While in your car, you can also make the trip a little less exciting by staying calm and playing quiet music (preferably classical). There are much better times to play Pantera at full volume and scream along with Phil. (I will now pause while some of you use You Tube to get a history lesson about “Cowboys from Hell”.)
Upon arrival at the veterinary clinic, we will escort you and your (still restrained) pet to the exam room as soon as possible. The waiting room can be a stressful place, as it is often filled with the sights, sounds, and scents of other animals. Dog owner – even if your pet is usually friendly to others, the others may not be feeling friendly at that particular moment, and we don’t want any friendly overtures turning into altercations. . Cat owners – just as you (presumably) wouldn’t want to sit in a small room with Hannibal Lecter leering at you, your cat does not want a large dog snout thrust up against its carrier.
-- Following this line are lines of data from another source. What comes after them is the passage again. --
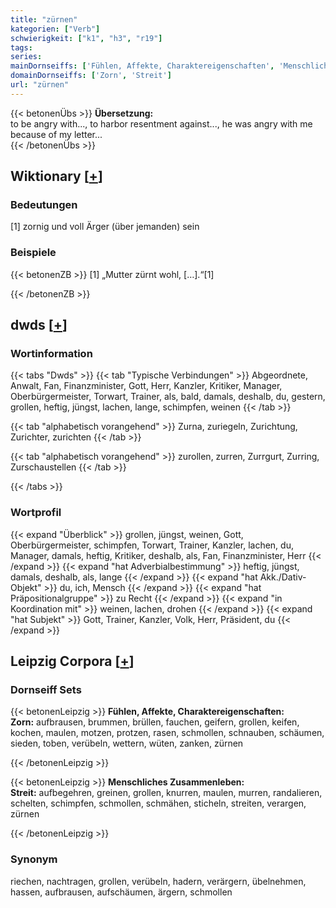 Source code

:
 ```yaml
---
title: "zürnen"
kategorien: ["Verb"]
schwierigkeit: ["k1", "h3", "r19"]
tags:
series:
mainDornseiffs: ['Fühlen, Affekte, Charaktereigenschaften', 'Menschliches Zusammenleben']
domainDornseiffs: ['Zorn', 'Streit']
url: "zürnen"
---
```


{{< betonenÜbs >}}
**Übersetzung:**  
to be angry with..., to harbor resentment against..., he was angry with me because of my letter...  
{{< /betonenÜbs >}}

## Wiktionary [[+](https://de.wiktionary.org/wiki/zürnen)]

### Bedeutungen
[1] zornig und voll Ärger (über jemanden) sein  

### Beispiele
{{< betonenZB >}}
[1] „Mutter zürnt wohl, […].“[1]  

{{< /betonenZB >}}


## dwds [[+](https://www.dwds.de/wb/zürnen)]

### Wortinformation
{{< tabs "Dwds" >}}
{{< tab "Typische Verbindungen" >}}
Abgeordnete, Anwalt, Fan, Finanzminister, Gott, Herr, Kanzler, Kritiker, Manager, Oberbürgermeister, Torwart, Trainer, als, bald, damals, deshalb, du, gestern, grollen, heftig, jüngst, lachen, lange, schimpfen, weinen
{{< /tab >}}

{{< tab "alphabetisch vorangehend" >}}
Zurna, zuriegeln, Zurichtung, Zurichter, zurichten
{{< /tab >}}

{{< tab "alphabetisch vorangehend" >}}
zurollen, zurren, Zurrgurt, Zurring, Zurschaustellen
{{< /tab >}}

{{< /tabs >}}

### Wortprofil
{{< expand "Überblick" >}} grollen, jüngst, weinen, Gott, Oberbürgermeister, schimpfen, Torwart, Trainer, Kanzler, lachen, du, Manager, damals, heftig, Kritiker, deshalb, als, Fan, Finanzminister, Herr {{< /expand >}}
{{< expand "hat Adverbialbestimmung" >}} heftig, jüngst, damals, deshalb, als, lange {{< /expand >}}
{{< expand "hat Akk./Dativ-Objekt" >}} du, ich, Mensch {{< /expand >}}
{{< expand "hat Präpositionalgruppe" >}} zu Recht {{< /expand >}}
{{< expand "in Koordination mit" >}} weinen, lachen, drohen {{< /expand >}}
{{< expand "hat Subjekt" >}} Gott, Trainer, Kanzler, Volk, Herr, Präsident, du {{< /expand >}}

## Leipzig Corpora [[+](https://corpora.uni-leipzig.de/en/res?word=zürnen&corpusId=deu_newscrawl-public_2018)]

### Dornseiff Sets
{{< betonenLeipzig >}}
**Fühlen, Affekte, Charaktereigenschaften:**  
**Zorn:** aufbrausen, brummen, brüllen, fauchen, geifern, grollen, keifen, kochen, maulen, motzen, protzen, rasen, schmollen, schnauben, schäumen, sieden, toben, verübeln, wettern, wüten, zanken, zürnen  

{{< /betonenLeipzig >}}


{{< betonenLeipzig >}}
**Menschliches Zusammenleben:**  
**Streit:** aufbegehren, greinen, grollen, knurren, maulen, murren, randalieren, schelten, schimpfen, schmollen, schmähen, sticheln, streiten, verargen, zürnen  

{{< /betonenLeipzig >}}

### Synonym
riechen, nachtragen, grollen, verübeln, hadern, verärgern, übelnehmen, hassen, aufbrausen, aufschäumen, ärgern, schmollen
Once in the exam room, it’s ok to let your pet check the place out. Open the door to the carrier and give your cat the option of exploring. Drop the leash and let your dog wander around and sniff and sniff and sniff. Also, to the best of your ability, Reeelaaaax. Take a couple slow, deep breaths. If you are nervous and upset, your pet will sense your tension. Bad vibes can be contagious, even between species.
When the vet personnel come in the room, we will usually want to talk to you about your pet’s condition and observe them before the laying on of hands. This is a good time to relay pertinent information about your pet’s disposition and previous veterinary experiences. This is helpful for us to know, even if the circumstances are not identical. We try to tailor our approach to your pet’s needs, including, but not limited to, the behavior they are displaying in the exam room.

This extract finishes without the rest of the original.